L’effetto referendum travolge il governo e cadono subito due esponenti del ministero della Giustizia. Il sottosegretario Andrea Delmastro e il capo gabinetto del dicastero, Giusi Bartolozzi, costretti a dimettersi su esplicita richiesta di Giorgia Meloni. Che chiede un passo indietro anche a Daniela Santanchè la quale però, almeno per ora, resiste innescando un duro braccio di ferro con la premier.
Palazzo Chigi dirama un comunicato in cui la premier fa sapere di aver apprezzato il passo indietro di Delmastro e Bartolozzi, ringraziandoli per il lavoro fatto “con dedizione”. Ma è durissima con la ministra di Fratelli d’Italia che non sembra essere intenzionata a dimettersi: “Auspico che, sulla medesima linea di sensibilità istituzionale, analoga scelta sia condivisa dal ministro del Turismo, Daniela Santanchè”, scrive in un laconico comunicato.
A carico della ministra c’è un processo a Milano per presunto falso in bilancio sulla sua società Visibilia e un’indagine per un’ipotesi di bancarotta. Non è un mistero che da tempo molti nella maggioranza caldeggiassero un suo passo indietro. Ma Santanché ha sempre resistito continuando a lavorare, anche oggi, nel suo ufficio e confermando gli appuntamenti dei prossimi giorni.
Una situazione che fa parlare di un vero e proprio terremoto politico abbattutosi su Palazzo Chigi a 24 ore dalla consultazione popolare. Che, intanto, porta a 5 le dimissioni tra gli esponenti del governo. Da Vittorio Sgarbi, sottosegretario alla Cultura, ad Augusta Montaruli sottosegretaria all’Università fino al ministro alla Cultura, Gennaro Sangiuliano.
Tranne Sgarbi, tutti esponenti di Fratelli d’Italia. Adesso e a un anno della fine della legislatura se ne aggiungono altri due. Su Delmastro pesano gli affari con la figlia di Mauro Caroccia, condannato come prestanome del clan Senese, e con cui lo storico esponente di Fratelli d’Italia ha aperto un ristorante a Roma. Per Bartolozzi, invece, è stata cruciale la gestione della campagna referendaria. E in particolare la frase choc detta a una tv siciliana: “Se vince il sì ci liberemo dei magistrati. Sono un plotone di esecuzione”. Oltre alle scelte fatte al ministero specie sul caso del rimpatrio del generale libico Almasri.
Per entrambi il passo indietro è sofferto e arriva nel pomeriggio dopo un colloquio finale con il Guardasigilli, Carlo Nordio.
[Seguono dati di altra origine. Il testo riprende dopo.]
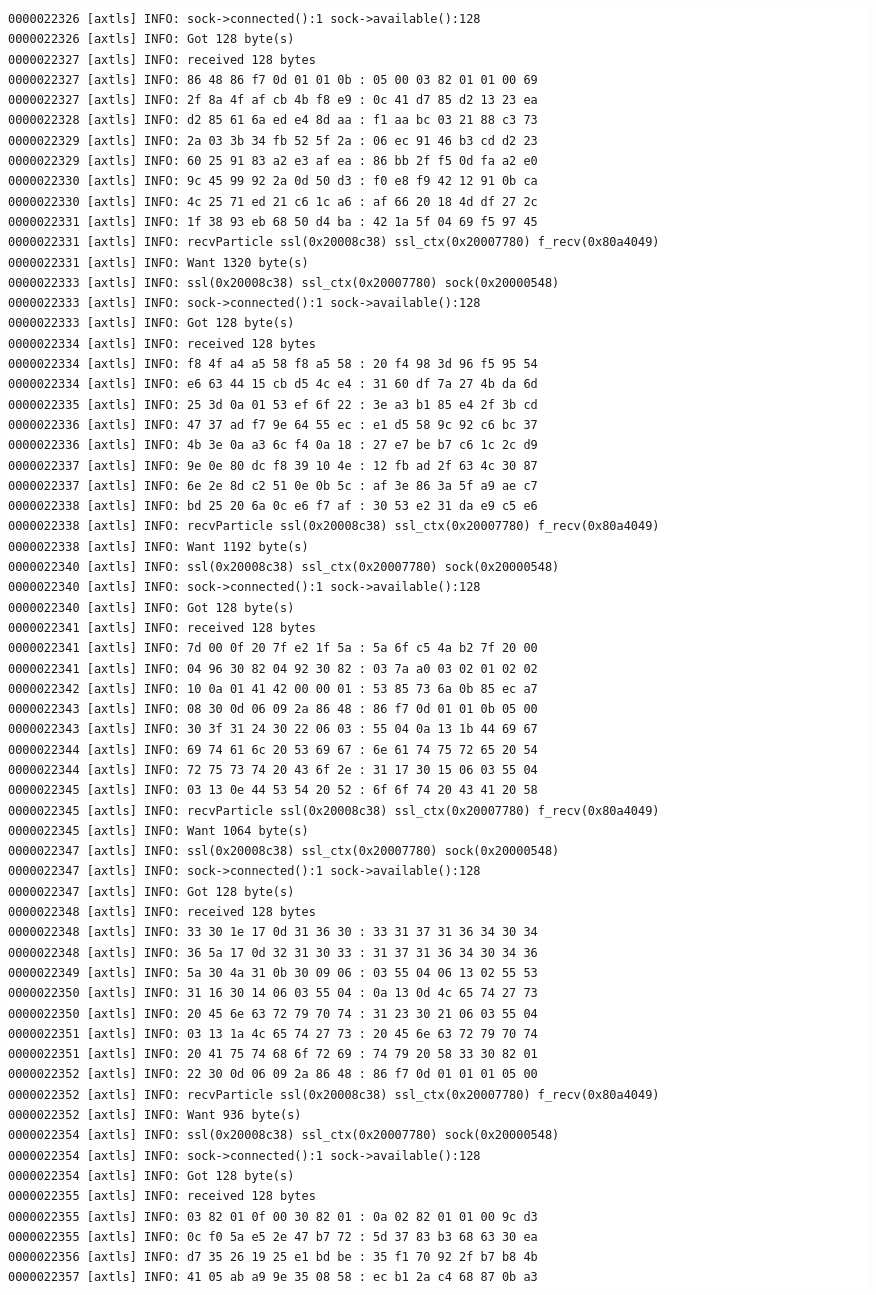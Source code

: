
 ```
0000022326 [axtls] INFO: sock->connected():1 sock->available():128
0000022326 [axtls] INFO: Got 128 byte(s)
0000022327 [axtls] INFO: received 128 bytes
0000022327 [axtls] INFO: 86 48 86 f7 0d 01 01 0b : 05 00 03 82 01 01 00 69 
0000022327 [axtls] INFO: 2f 8a 4f af cb 4b f8 e9 : 0c 41 d7 85 d2 13 23 ea 
0000022328 [axtls] INFO: d2 85 61 6a ed e4 8d aa : f1 aa bc 03 21 88 c3 73 
0000022329 [axtls] INFO: 2a 03 3b 34 fb 52 5f 2a : 06 ec 91 46 b3 cd d2 23 
0000022329 [axtls] INFO: 60 25 91 83 a2 e3 af ea : 86 bb 2f f5 0d fa a2 e0 
0000022330 [axtls] INFO: 9c 45 99 92 2a 0d 50 d3 : f0 e8 f9 42 12 91 0b ca 
0000022330 [axtls] INFO: 4c 25 71 ed 21 c6 1c a6 : af 66 20 18 4d df 27 2c 
0000022331 [axtls] INFO: 1f 38 93 eb 68 50 d4 ba : 42 1a 5f 04 69 f5 97 45 
0000022331 [axtls] INFO: recvParticle ssl(0x20008c38) ssl_ctx(0x20007780) f_recv(0x80a4049)
0000022331 [axtls] INFO: Want 1320 byte(s)
0000022333 [axtls] INFO: ssl(0x20008c38) ssl_ctx(0x20007780) sock(0x20000548)
0000022333 [axtls] INFO: sock->connected():1 sock->available():128
0000022333 [axtls] INFO: Got 128 byte(s)
0000022334 [axtls] INFO: received 128 bytes
0000022334 [axtls] INFO: f8 4f a4 a5 58 f8 a5 58 : 20 f4 98 3d 96 f5 95 54 
0000022334 [axtls] INFO: e6 63 44 15 cb d5 4c e4 : 31 60 df 7a 27 4b da 6d 
0000022335 [axtls] INFO: 25 3d 0a 01 53 ef 6f 22 : 3e a3 b1 85 e4 2f 3b cd 
0000022336 [axtls] INFO: 47 37 ad f7 9e 64 55 ec : e1 d5 58 9c 92 c6 bc 37 
0000022336 [axtls] INFO: 4b 3e 0a a3 6c f4 0a 18 : 27 e7 be b7 c6 1c 2c d9 
0000022337 [axtls] INFO: 9e 0e 80 dc f8 39 10 4e : 12 fb ad 2f 63 4c 30 87 
0000022337 [axtls] INFO: 6e 2e 8d c2 51 0e 0b 5c : af 3e 86 3a 5f a9 ae c7 
0000022338 [axtls] INFO: bd 25 20 6a 0c e6 f7 af : 30 53 e2 31 da e9 c5 e6 
0000022338 [axtls] INFO: recvParticle ssl(0x20008c38) ssl_ctx(0x20007780) f_recv(0x80a4049)
0000022338 [axtls] INFO: Want 1192 byte(s)
0000022340 [axtls] INFO: ssl(0x20008c38) ssl_ctx(0x20007780) sock(0x20000548)
0000022340 [axtls] INFO: sock->connected():1 sock->available():128
0000022340 [axtls] INFO: Got 128 byte(s)
0000022341 [axtls] INFO: received 128 bytes
0000022341 [axtls] INFO: 7d 00 0f 20 7f e2 1f 5a : 5a 6f c5 4a b2 7f 20 00 
0000022341 [axtls] INFO: 04 96 30 82 04 92 30 82 : 03 7a a0 03 02 01 02 02 
0000022342 [axtls] INFO: 10 0a 01 41 42 00 00 01 : 53 85 73 6a 0b 85 ec a7 
0000022343 [axtls] INFO: 08 30 0d 06 09 2a 86 48 : 86 f7 0d 01 01 0b 05 00 
0000022343 [axtls] INFO: 30 3f 31 24 30 22 06 03 : 55 04 0a 13 1b 44 69 67 
0000022344 [axtls] INFO: 69 74 61 6c 20 53 69 67 : 6e 61 74 75 72 65 20 54 
0000022344 [axtls] INFO: 72 75 73 74 20 43 6f 2e : 31 17 30 15 06 03 55 04 
0000022345 [axtls] INFO: 03 13 0e 44 53 54 20 52 : 6f 6f 74 20 43 41 20 58 
0000022345 [axtls] INFO: recvParticle ssl(0x20008c38) ssl_ctx(0x20007780) f_recv(0x80a4049)
0000022345 [axtls] INFO: Want 1064 byte(s)
0000022347 [axtls] INFO: ssl(0x20008c38) ssl_ctx(0x20007780) sock(0x20000548)
0000022347 [axtls] INFO: sock->connected():1 sock->available():128
0000022347 [axtls] INFO: Got 128 byte(s)
0000022348 [axtls] INFO: received 128 bytes
0000022348 [axtls] INFO: 33 30 1e 17 0d 31 36 30 : 33 31 37 31 36 34 30 34 
0000022348 [axtls] INFO: 36 5a 17 0d 32 31 30 33 : 31 37 31 36 34 30 34 36 
0000022349 [axtls] INFO: 5a 30 4a 31 0b 30 09 06 : 03 55 04 06 13 02 55 53 
0000022350 [axtls] INFO: 31 16 30 14 06 03 55 04 : 0a 13 0d 4c 65 74 27 73 
0000022350 [axtls] INFO: 20 45 6e 63 72 79 70 74 : 31 23 30 21 06 03 55 04 
0000022351 [axtls] INFO: 03 13 1a 4c 65 74 27 73 : 20 45 6e 63 72 79 70 74 
0000022351 [axtls] INFO: 20 41 75 74 68 6f 72 69 : 74 79 20 58 33 30 82 01 
0000022352 [axtls] INFO: 22 30 0d 06 09 2a 86 48 : 86 f7 0d 01 01 01 05 00 
0000022352 [axtls] INFO: recvParticle ssl(0x20008c38) ssl_ctx(0x20007780) f_recv(0x80a4049)
0000022352 [axtls] INFO: Want 936 byte(s)
0000022354 [axtls] INFO: ssl(0x20008c38) ssl_ctx(0x20007780) sock(0x20000548)
0000022354 [axtls] INFO: sock->connected():1 sock->available():128
0000022354 [axtls] INFO: Got 128 byte(s)
0000022355 [axtls] INFO: received 128 bytes
0000022355 [axtls] INFO: 03 82 01 0f 00 30 82 01 : 0a 02 82 01 01 00 9c d3 
0000022355 [axtls] INFO: 0c f0 5a e5 2e 47 b7 72 : 5d 37 83 b3 68 63 30 ea 
0000022356 [axtls] INFO: d7 35 26 19 25 e1 bd be : 35 f1 70 92 2f b7 b8 4b 
0000022357 [axtls] INFO: 41 05 ab a9 9e 35 08 58 : ec b1 2a c4 68 87 0b a3 
```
E ciò dopo le previsioni fatte proprio dal ministro su di loro poche ore prima. “Sono certo che il sottosegretario riuscirà a chiarire”, aveva sottolineato il ministro a Sky Tg24. E poi smentendo categorico che la sorte di Bartolozzi, suo braccio destro in via Arenula, sia in discussione (“No, assolutamente”).
Tant’è che contemporaneamente l’ex pm trevigiano si intesta la colpa politica della sconfitta del referendum. “Questa è una riforma che porta il mio nome e me ne assumo quindi la responsabilità politica – chiarisce – Se vi sono stati dei difetti di comunicazione o impostazione sono stati anche i miei”. Delmastro esce allo scoperto. E in una nota ammette: “Ho sempre combattuto la criminalità, anche con risultati concreti e importanti e pur non avendo fatto niente di scorretto, ho commesso una leggerezza a cui ho rimediato non appena ne ho avuto contezza”.
In Parlamento le opposizioni si scatenano. In coro plaudono alle dimissioni anche se “tardive”. E rilanciano chiedendo che a seguirli sia anche Santanché. Lo fa, tra gli altri, Giuseppe Conte chiedendo se “l’impatto di questo travolgente voto popolare riuscirà a far dimettere anche la ministra Santanchè”. Ma per Riccardo Magi di Più Europa, ora “la domanda è: quando si dimette il ministro Nordio?”, sottolineando che “in un Paese normale, un terremoto de genere in un dicastero chiave come quello della Giustizia porterebbe l’intero governo a cadere”.